Santorum’s conclusion was that “in Massachusetts, everybody is mandated, as a condition of breathing … to buy health insurance, and if you don’t … you have to pay a fine.”
But backers of the requirement saw Romney’s explanation in a somewhat different light.
Said John McDonough, a professor at the Harvard School of Public Health, “Romney has given in this entire presidential campaign last evening what I believe is the most effective and persuasive rationale and defense of the individual mandate.”
Of course, that may not be a good thing for Romney as he fights to win over Republicans who dislike the 2010 law in general, and the insurance requirement in particular. Santorum said the Massachusetts law passed under Romney’s stewardship in 2006 is too close to the federal law for Republicans to make health care an issue this fall.
“It does not provide the contrast we need with Barack Obama if we’re going to take on that most important issue.

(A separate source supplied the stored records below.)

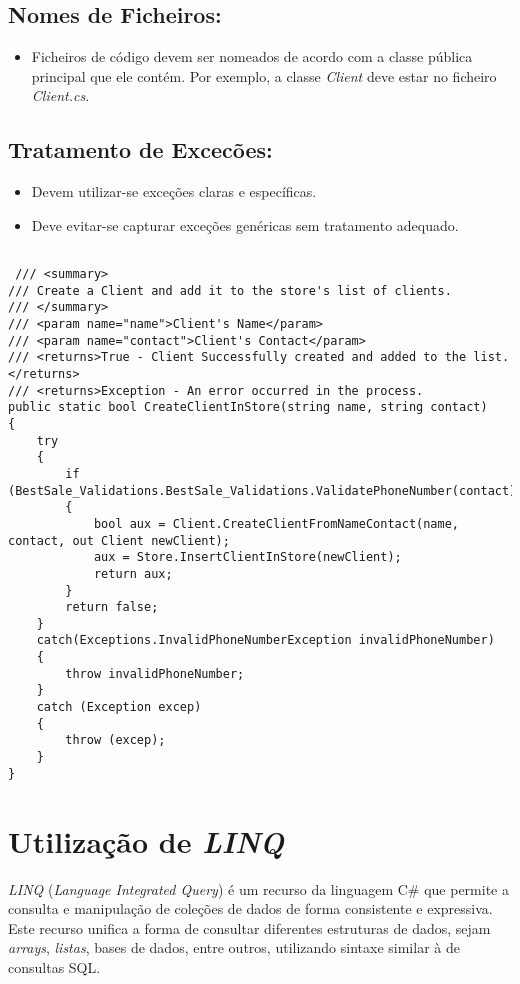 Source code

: \documentclass[11pt]{scrartcl} %
\begin{document}
\subsection{Nomes de Ficheiros:}
\begin{itemize}
	\item Ficheiros de código devem ser nomeados de acordo com a classe pública principal que ele contém. Por exemplo, a classe \textit{Client} deve estar no ficheiro \textit{Client.cs}.
\end{itemize}

\subsection{Tratamento de Excecões:}
\begin{itemize}
	\item Devem utilizar-se exceções claras e específicas.
	\item Deve evitar-se capturar exceções genéricas sem tratamento adequado.
\end{itemize}

\newpage

\begin{lstlisting}[language={[Sharp]C}, caption={Exemplo de Utilização destes padrões}, label={Utilização Padrões Microsoft .NET Coding Conventions}]
	
 /// <summary>
/// Create a Client and add it to the store's list of clients.
/// </summary>
/// <param name="name">Client's Name</param>
/// <param name="contact">Client's Contact</param>
/// <returns>True - Client Successfully created and added to the list.</returns>
/// <returns>Exception - An error occurred in the process.
public static bool CreateClientInStore(string name, string contact)
{
	try
	{
		if (BestSale_Validations.BestSale_Validations.ValidatePhoneNumber(contact))
		{
			bool aux = Client.CreateClientFromNameContact(name, contact, out Client newClient);
			aux = Store.InsertClientInStore(newClient);
			return aux;
		}
		return false;
	}
	catch(Exceptions.InvalidPhoneNumberException invalidPhoneNumber)
	{
		throw invalidPhoneNumber;
	}
	catch (Exception excep)
	{
		throw (excep);
	}
}
\end{lstlisting}

\newpage


\section{Utilização de \textit{LINQ}}
\textit{LINQ} (\textit{Language Integrated Query}) é um recurso da linguagem C\# que permite a consulta e manipulação de coleções de dados de forma consistente e expressiva. Este recurso unifica a forma de consultar diferentes estruturas de dados, sejam \textit{arrays}, \textit{listas}, bases de dados, entre outros, utilizando sintaxe similar à de consultas SQL.
\end{document}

We cannot give the issue of health care away in this election,” he said.
And while Romney insisted that the Massachusetts law and the federal law differ in significant ways, McDonough, who was intimately involved in the development and passage of both the Massachusetts and federal health laws, insists that’s not really the case.
“The similarities go far far beyond the mandate,” he said. For example, “the essential architecture of the insurance reforms in the Affordable Care Act are taken wholly from the Massachusetts health reform law.”
On the other hand, Santorum may have overspoken when he claimed that the Massachusetts law isn’t working very well.
Just this week the policy journal Health Affairs published a study looking at the Massachusetts program’s first five years in operation.
“We find the state is continuing to do quite well in terms of maintaining high levels of health insurance coverage and improvements in access to care,” said lead author Sharon Long of the University of Minnesota and the Urban Institute. “Including for the first time we’re seeing reductions in emergency department use, and also some improvements in health status. So really, some very positive changes that came with health reform.”
Positive for Massachusetts residents, perhaps. Positive for Mitt Romney’s chances to win the Republican nomination? That still remains to be seen.